→ **Problem**
Pull every line containing the word "provides" from the records.

+--

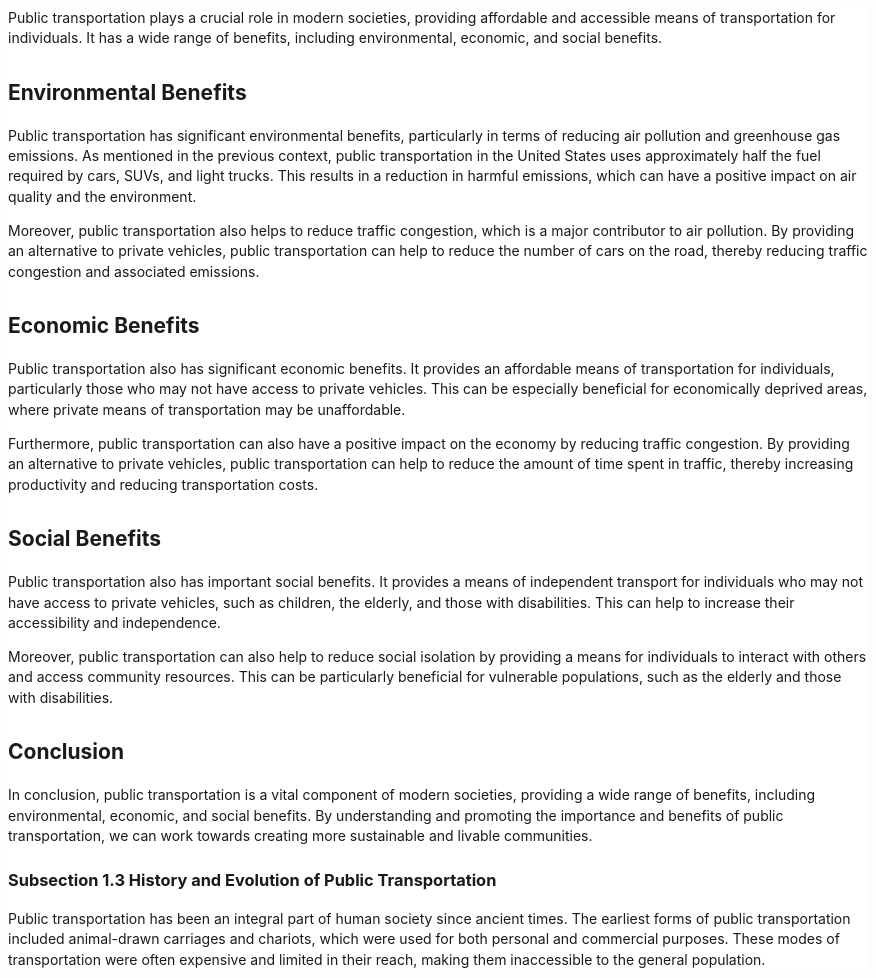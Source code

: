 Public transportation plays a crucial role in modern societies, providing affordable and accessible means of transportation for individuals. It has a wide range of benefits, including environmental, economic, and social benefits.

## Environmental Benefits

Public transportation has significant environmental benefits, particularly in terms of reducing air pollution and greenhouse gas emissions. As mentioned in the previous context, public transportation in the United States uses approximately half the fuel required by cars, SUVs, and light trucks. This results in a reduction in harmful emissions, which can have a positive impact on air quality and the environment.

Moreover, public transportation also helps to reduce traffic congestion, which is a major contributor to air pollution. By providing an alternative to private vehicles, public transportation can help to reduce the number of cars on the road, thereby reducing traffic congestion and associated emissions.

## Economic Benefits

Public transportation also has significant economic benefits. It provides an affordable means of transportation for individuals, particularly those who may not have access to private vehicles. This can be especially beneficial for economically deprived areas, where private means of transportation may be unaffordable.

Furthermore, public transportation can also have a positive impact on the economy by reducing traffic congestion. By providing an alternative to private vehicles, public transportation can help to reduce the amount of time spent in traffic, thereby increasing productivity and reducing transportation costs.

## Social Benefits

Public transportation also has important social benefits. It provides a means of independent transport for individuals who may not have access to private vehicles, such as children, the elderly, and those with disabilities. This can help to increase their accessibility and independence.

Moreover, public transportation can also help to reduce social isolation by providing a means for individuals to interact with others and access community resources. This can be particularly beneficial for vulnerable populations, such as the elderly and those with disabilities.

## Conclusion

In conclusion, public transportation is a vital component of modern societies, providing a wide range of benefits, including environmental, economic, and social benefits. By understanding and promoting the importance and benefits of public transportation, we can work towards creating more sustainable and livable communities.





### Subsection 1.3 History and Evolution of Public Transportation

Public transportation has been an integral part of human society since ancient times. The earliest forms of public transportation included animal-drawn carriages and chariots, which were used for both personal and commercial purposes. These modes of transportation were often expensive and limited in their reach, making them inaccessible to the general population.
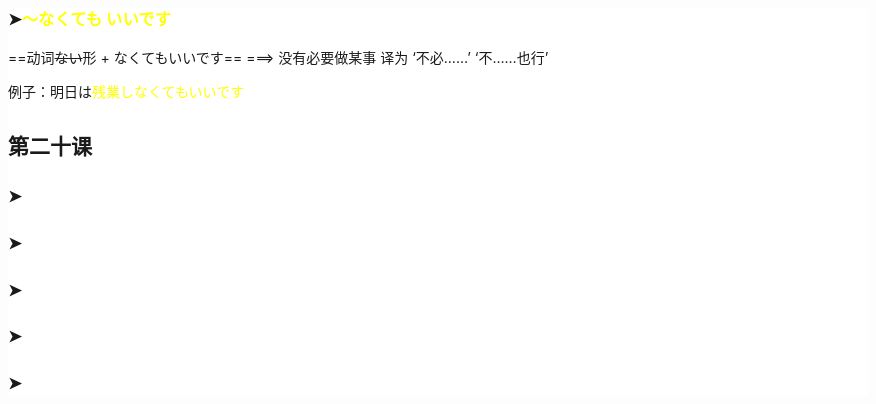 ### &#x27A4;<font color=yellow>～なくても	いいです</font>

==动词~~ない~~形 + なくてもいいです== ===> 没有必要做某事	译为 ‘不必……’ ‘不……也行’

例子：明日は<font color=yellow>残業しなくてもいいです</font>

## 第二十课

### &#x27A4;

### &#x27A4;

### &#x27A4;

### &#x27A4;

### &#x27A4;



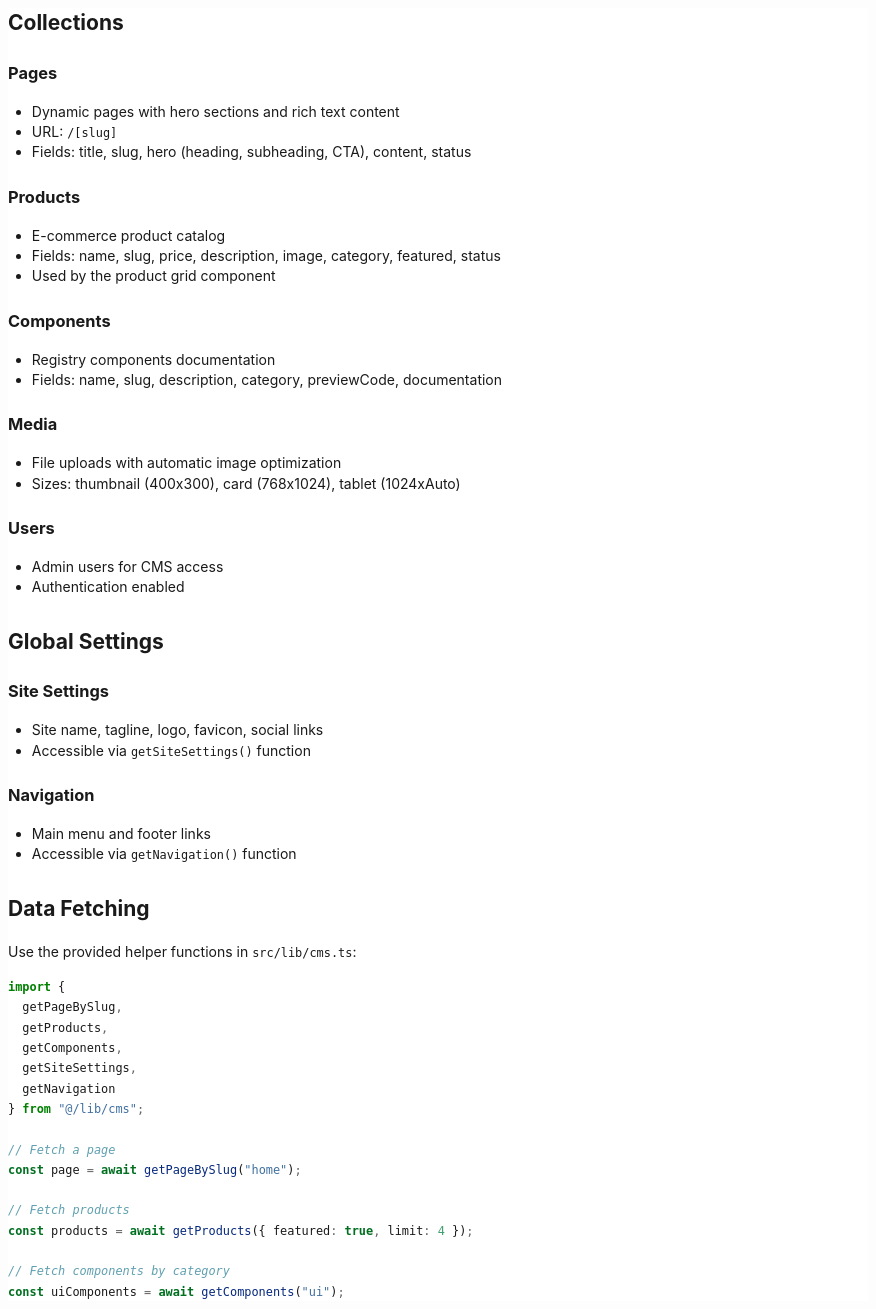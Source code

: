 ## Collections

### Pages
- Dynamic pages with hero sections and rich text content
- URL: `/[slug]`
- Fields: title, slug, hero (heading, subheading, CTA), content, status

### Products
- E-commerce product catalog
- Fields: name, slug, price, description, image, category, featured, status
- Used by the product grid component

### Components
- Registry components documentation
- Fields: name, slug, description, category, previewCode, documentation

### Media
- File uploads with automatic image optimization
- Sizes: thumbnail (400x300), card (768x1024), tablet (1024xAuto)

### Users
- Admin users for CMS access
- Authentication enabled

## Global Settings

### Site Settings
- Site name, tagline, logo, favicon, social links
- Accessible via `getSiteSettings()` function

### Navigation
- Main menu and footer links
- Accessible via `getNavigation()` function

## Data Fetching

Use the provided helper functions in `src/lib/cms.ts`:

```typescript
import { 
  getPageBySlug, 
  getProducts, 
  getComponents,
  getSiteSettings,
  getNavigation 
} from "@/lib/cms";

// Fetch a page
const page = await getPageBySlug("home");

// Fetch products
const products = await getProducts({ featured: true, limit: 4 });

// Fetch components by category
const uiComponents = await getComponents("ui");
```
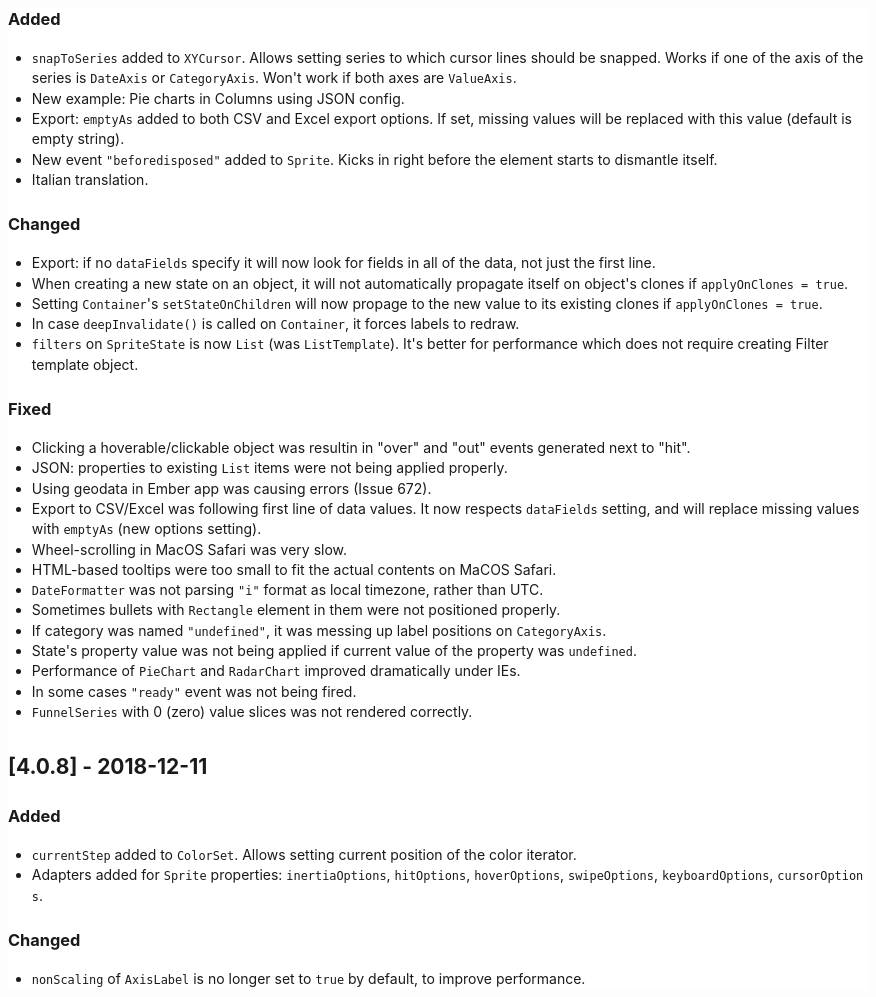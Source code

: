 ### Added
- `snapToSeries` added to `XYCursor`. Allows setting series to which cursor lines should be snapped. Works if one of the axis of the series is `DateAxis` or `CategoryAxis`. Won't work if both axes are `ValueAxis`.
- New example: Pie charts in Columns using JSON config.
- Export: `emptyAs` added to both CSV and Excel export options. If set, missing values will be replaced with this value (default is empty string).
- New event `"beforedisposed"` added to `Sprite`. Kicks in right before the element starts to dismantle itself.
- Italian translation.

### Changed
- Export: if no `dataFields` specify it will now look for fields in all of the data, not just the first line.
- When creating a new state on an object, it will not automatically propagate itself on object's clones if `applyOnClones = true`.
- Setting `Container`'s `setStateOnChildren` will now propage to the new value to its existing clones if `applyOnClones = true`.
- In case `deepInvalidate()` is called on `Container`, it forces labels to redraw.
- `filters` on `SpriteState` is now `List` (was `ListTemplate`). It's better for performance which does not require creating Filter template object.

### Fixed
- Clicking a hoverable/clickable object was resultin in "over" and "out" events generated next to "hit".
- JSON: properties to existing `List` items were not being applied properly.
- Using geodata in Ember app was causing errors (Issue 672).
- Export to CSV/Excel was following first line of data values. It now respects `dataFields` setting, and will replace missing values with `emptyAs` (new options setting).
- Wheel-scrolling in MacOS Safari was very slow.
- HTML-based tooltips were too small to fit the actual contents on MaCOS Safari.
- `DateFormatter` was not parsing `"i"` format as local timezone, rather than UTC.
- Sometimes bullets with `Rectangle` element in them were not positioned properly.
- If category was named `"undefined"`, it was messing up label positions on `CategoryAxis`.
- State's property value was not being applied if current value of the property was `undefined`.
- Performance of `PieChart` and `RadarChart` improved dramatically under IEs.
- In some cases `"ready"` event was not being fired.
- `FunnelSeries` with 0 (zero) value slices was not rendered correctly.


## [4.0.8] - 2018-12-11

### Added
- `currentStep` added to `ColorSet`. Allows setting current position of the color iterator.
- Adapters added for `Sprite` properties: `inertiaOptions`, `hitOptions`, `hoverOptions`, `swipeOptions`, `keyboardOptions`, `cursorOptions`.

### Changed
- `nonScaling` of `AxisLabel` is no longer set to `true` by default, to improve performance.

+--

→ **Result of the task**
Public transportation also has significant economic benefits. It provides an affordable means of transportation for individuals, particularly those who may not have access to private vehicles. This can be especially beneficial for economically deprived areas, where private means of transportation may be unaffordable.
Public transportation also has important social benefits. It provides a means of independent transport for individuals who may not have access to private vehicles, such as children, the elderly, and those with disabilities. This can help to increase their accessibility and independence.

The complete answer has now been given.